Хорошо, что Тимоха поднял зачем-то руку и обнаружилась заветная дырка. Мышата ринулись в образовавшийся просвет. Выскочив наружу, они на мгновение зажмурились: вокруг всё было белым-бело! Брат с сестрой оказались за Тимохиной спиной, вернее, между его спиной и чем-то твёрдым, накрытым большой серой тряпкой.
— Это изразцы, — со знанием дела проговорил Тимка и, словно заправский альпинист, полез вверх по отвесной спине. Тинка — за ним. Забравшись мальчику на плечо, она стала щекотать своей косичкой Тимохино ухо, а когда он поднёс к нему свою руку, сгруппировалась и перепрыгнула на неё, быстро засеменив к ладони и приговаривая:
— Миленький, хорошенький, красивенький, умненький Тимофей Данилыч, не погуби! Выслушай, мы тебе сейчас всё объясним.
— Только очень холодно, у нас зуб на зуб не попадает, — добавила ещё одна мышка в короткой клетчатой рубашечке и махоньких портах. Вид этих портов рассмешил Тимоху.

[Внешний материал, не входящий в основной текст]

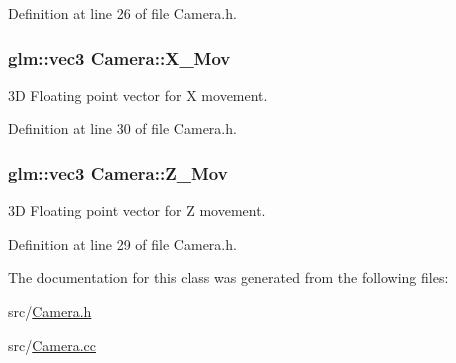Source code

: Definition at line 26 of file Camera.\+h.

\hypertarget{class_camera_ab968e0816b2909fddcd19886e0fae3f0}{}
\subsubsection[{X\+\_\+\+Mov}]{\setlength{\rightskip}{0pt plus 5cm}glm\+::vec3 Camera\+::\+X\+\_\+\+Mov}\label{class_camera_ab968e0816b2909fddcd19886e0fae3f0}
3\+D Floating point vector for X movement. 

Definition at line 30 of file Camera.\+h.

\hypertarget{class_camera_ae0e1410bf317b08212f1ce3b0b8fc18a}{}
\subsubsection[{Z\+\_\+\+Mov}]{\setlength{\rightskip}{0pt plus 5cm}glm\+::vec3 Camera\+::\+Z\+\_\+\+Mov}\label{class_camera_ae0e1410bf317b08212f1ce3b0b8fc18a}
3\+D Floating point vector for Z movement. 

Definition at line 29 of file Camera.\+h.



The documentation for this class was generated from the following files\+:\begin{DoxyCompactItemize}
\item 
src/\hyperlink{_camera_8h}{Camera.\+h}\item 
src/\hyperlink{_camera_8cc}{Camera.\+cc}\end{DoxyCompactItemize}
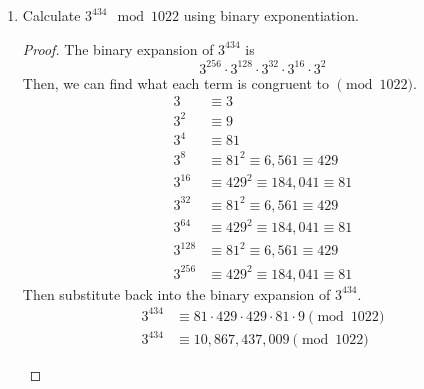\documentclass[11pt]{article}
\theoremstyle{definition}
\begin{document}
\begin{enumerate}
\begin{proof}
    \end{proof}
    \item Calculate $3^{434} \mod{1022}$ using binary exponentiation.
    \begin{proof}
        The binary expansion of $3^{434}$ is 
        \[
            3^{256} \cdot 3^{128} \cdot 3^{32} \cdot 3^{16} \cdot 3^2
        \]
        Then, we can find what each term is congruent to $\pmod{1022}$. 
        \begin{align*}
            3 &\equiv 3 \\
            3^2 &\equiv 9 \\
            3^4 &\equiv 81 \\
            3^8 &\equiv 81^2 \equiv 6,561 \equiv 429 \\
            3^{16} &\equiv 429^2 \equiv 184,041 \equiv 81 \\
            3^{32} &\equiv 81^2 \equiv 6,561 \equiv 429 \\
            3^{64} &\equiv 429^2 \equiv 184,041 \equiv 81 \\
            3^{128} &\equiv 81^2 \equiv 6,561 \equiv 429 \\
            3^{256} &\equiv 429^2 \equiv 184,041 \equiv 81
        \end{align*}
        Then substitute back into the binary expansion of $3^{434}$.
        \begin{align*}
            3^{434} &\equiv 81\cdot 429\cdot 429\cdot 81\cdot 9 \pmod{1022} \\
            3^{434} &\equiv 10,867,437,009 \pmod{1022}
        \end{align*}
        \begin{center}
        \end{center}
    \end{proof}


\end{enumerate}
\end{document}
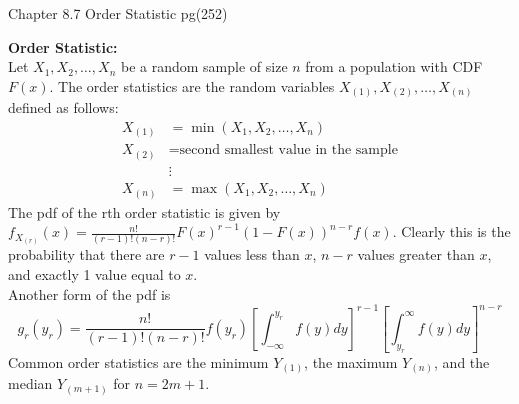 \documentclass[answers,12pt,addpoints]{exam}
\begin{document}
Chapter 8.7 Order Statistic pg(252)\\
\begin{definition}
    \textbf{Order Statistic:}\\
    Let $X_1, X_2, \ldots, X_n$ be a random sample of size $n$ from a population with CDF $F(x)$. The order statistics are the random variables $X_{(1)}, X_{(2)}, \ldots, X_{(n)}$ defined as follows:
    \begin{align*}
        X_{(1)} &= \min(X_1, X_2, \ldots, X_n)\\
        X_{(2)} &= \text{second smallest value in the sample}\\
        &\vdots\\
        X_{(n)} &= \max(X_1, X_2, \ldots, X_n)
    \end{align*}
    The pdf of the rth order statistic is given by $f_{X_{(r)}}(x) = \frac{n!}{(r-1)!(n-r)!}F(x)^{r-1}(1-F(x))^{n-r}f(x)$. Clearly this is the probability that there are $r-1$ values less than $x$, $n-r$ values greater than $x$, and exactly 1 value equal to $x$.\\
    Another form of the pdf is 
    $$ g_r(y_r) = \frac{n!}{(r-1)!(n-r)!}f(y_r)[\int_{-\infty}^{y_r}f(y)dy]^{r-1}[\int_{y_r}^{\infty}f(y)dy]^{n-r}$$
    Common order statistics are the minimum $Y_{(1)}$, the maximum $Y_{(n)}$, and the median $Y_{(m+1)}$ for $n = 2m+1$.
\end{definition}
\end{document}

— Залезайте ко мне в варежку, там небось согреетесь, — проговорил он, заранее принимая всем своим существом любые чудесные объяснения, ибо для детей странным и непонятным является не чудо, а его отсутствие.
Устроившись, как в походной палатке, мышата заговорили хором. Из их рассказа Тимоха понял только то, что живут они в каком-то музее (что это такое, Тимоха не знал, а спросить постеснялся), что в их доме печи нет, что телеги в их городе не ездят, а люди передвигаются под землёй и даже летают по воздуху, но главная забота этих смешных существ, одного из которых тоже звали Тимкой, в том, чтобы найти какую-то серебряную ниточку.
ГЛАВА 3. В Немецкой слободе
Тем временем сани, преодолев порядочное расстояние, выехали на укатанную дорогу. Лошадь побежала резвее. Наконец Данила басом прогремел: «Стой, родимая, лошачиха сивая!»
Выглянув из рукавицы, мышата увидели огромную, куда хватало глаз, строительную площадку. То там, то сям виднелись силуэты домов, образующих новые улицы, высились сложенные в большие кучи брёвна, доски, кирпичи. Сновали люди, подъезжали и трогались сани. Начинался трудовой день. Неподалёку стояли аккуратные каменные строения, виднелся шпиль небольшой деревянной церкви, ещё один подпирал светлеющее небо.
— Приехали! Тимоха, вот она, немецкая слобода! — Данила слез с саней и осторожно повёл лошадь под уздцы.
Мальчик, шепнув мышатам: «Потерпите», засунул шевелящуюся рукавицу за пазуху и пошёл рядом с отцом по деревянному настилу.
— Обрати внимание: не слышно стука каблуков, — сказала наблюдательная Тинка.
— Так у них каблуков-то нет, — заметил Тимка. Эй, Тимофей, почему ваши сапоги не стучат, из чего вы подошвы шьёте?
— Царь-батюшка запретил нам подбивать башмаки наши гвоздями, да скобами, да железными подковами, — с готовностью отозвался Тимофей.
— Давно?
— Да года три, поди. Точно не скажу — я ещё малец был совсем.
— А сколько тебе лет?
— Девятый пошёл.
— А как зовут вашего царя-батюшку?
— Пётр Алексеевич.
— Ура! — завизжала Тинка. — Мы увидим Петра Первого.
— Почему первого, он всего один, — будто обидевшись за Петра, сказал Тимофей.